İstanbul ve Ankara’nın mevcut büyükşehir belediye başkanları Ekrem İmamoğlu ve Mansur Yavaş da seçim zaferlerini ilan etti. İmamoğlu en yakın rakibi Murat Kurum’a 10 yüzde puandan fazla fark attı. İmamoğlu sonuçların büyük ölçüde netleşmesinin ardından Saraçhane’de yaptığı konuşmada, “16 milyon İstanbullu kazandı. Kutlu olsun. Bu seçimin kaybedeni yok. Bizim olduğumuz yerde öteki yok” dedi. Ankara’da da Yavaş’ın en yakın rakibi Turgut Altınok’a 28 yüzde puan civarında fark yarattığı görüldü.

Türkiye’de piyasaların yönü, uygulanan ekonomi politikasının yerel seçim sonrasında devam edip etmeyeceğine yönelik beklentilere bağlı olacak.

GOLDMAN’DAN SEÇİM DEĞERLENDİRMESİ

Goldman Sachs ekonomistleri seçimin geride kalmasıyla artan sermaye akımlarıyla Türk lirasının geçtiğimiz aylara kıyasla daha iyi performans sergilemesini bekliyor.
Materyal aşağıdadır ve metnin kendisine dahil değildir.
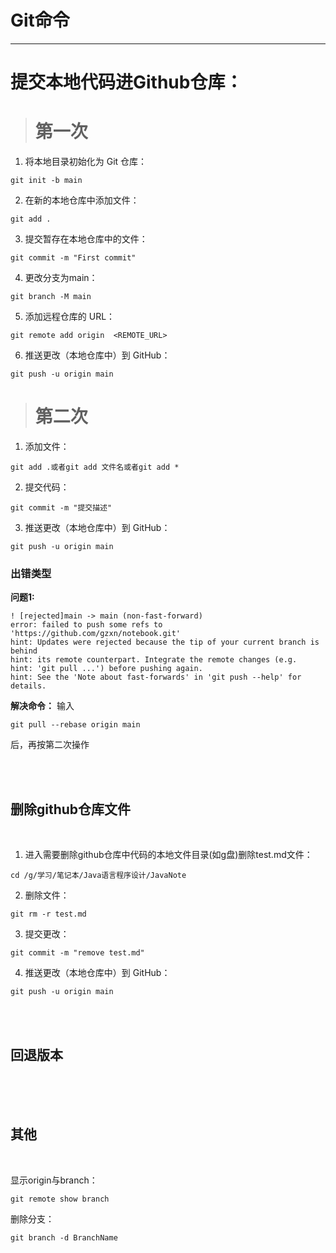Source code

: # Git命令</br>
---

# 提交本地代码进Github仓库： </br>

> # 第一次

1. 将本地目录初始化为 Git 仓库：
```
git init -b main
```

2. 在新的本地仓库中添加文件：
```
git add .
```

3. 提交暂存在本地仓库中的文件：
```
git commit -m "First commit"
```

4. 更改分支为main：
```
git branch -M main
```

5. 添加远程仓库的 URL：
```
git remote add origin  <REMOTE_URL> 
```

6. 推送更改（本地仓库中）到 GitHub：
```
git push -u origin main
```



> # 第二次

1. 添加文件：
```
git add .或者git add 文件名或者git add *
```
2. 提交代码：
```
git commit -m "提交描述"
``` 
3. 推送更改（本地仓库中）到 GitHub：
```
git push -u origin main
```




### 出错类型

**问题1:**

    ! [rejected]main -> main (non-fast-forward)
    error: failed to push some refs to 'https://github.com/gzxn/notebook.git'
    hint: Updates were rejected because the tip of your current branch is behind
    hint: its remote counterpart. Integrate the remote changes (e.g.
    hint: 'git pull ...') before pushing again.
    hint: See the 'Note about fast-forwards' in 'git push --help' for details.


**解决命令：** 输入
```
git pull --rebase origin main
```
后，再按第二次操作










</br>
</br>



## 删除github仓库文件
<br>

1. 进入需要删除github仓库中代码的本地文件目录(如g盘)删除test.md文件：
```
cd /g/学习/笔记本/Java语言程序设计/JavaNote
```
2. 删除文件：
```
git rm -r test.md
``` 

3. 提交更改：
```
git commit -m "remove test.md"
```


4. 推送更改（本地仓库中）到 GitHub：
```
git push -u origin main
```

<br>
<br>

## 回退版本


<br>
<br>
<br>

## 其他
<br>

显示origin与branch：
```
git remote show branch
```




删除分支：
```
git branch -d BranchName
```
Aralarında Clemens Grafe’in de olduğu Goldman Sachs ekonomistleri, Türkiye’deki yerel seçimlerin büyük ölçüde tartışmasız geçmesi ve mevcut ekonomi politikalarına devam edileceği mesajının piyasalar tarafından memnuniyetle karşılanacağını öngördü.

Raporda, yıl başından bu yana gerçekleşen sermaye çıkışları ve seçim belirsizliği ile Türkiye Cumhuriyet Merkez Bankası’nın (TCMB) rezervlerinde ciddi kayıp olduğu hatırlatıldı.

Bununla birlikte sadece mevcut politikalara devam edilmesiyle önümüzdeki haftalarda sermaye girişinin tekrar başlayacağı öngörüldü. Cari dengedeki hızlı düzelmenin de etkisiyle TL’nin önceki aylara göre çok daha iyi bir performans göstereceği tahmin edildi.

DEUTSCHE’DEN POZİTİF TL DEĞERLENDİRMESİ

Deutsche Bank, seçimlerin ardından yerel ve Döviz cinsinden Türk varlıklarının performans göstermesi için daha fazla alan gördüğünü ve sonuçların enflasyonu kontrol altına almak için mevcut ekonomik politika setinin sürdürülmesinin önemini vurguladığını belirtti.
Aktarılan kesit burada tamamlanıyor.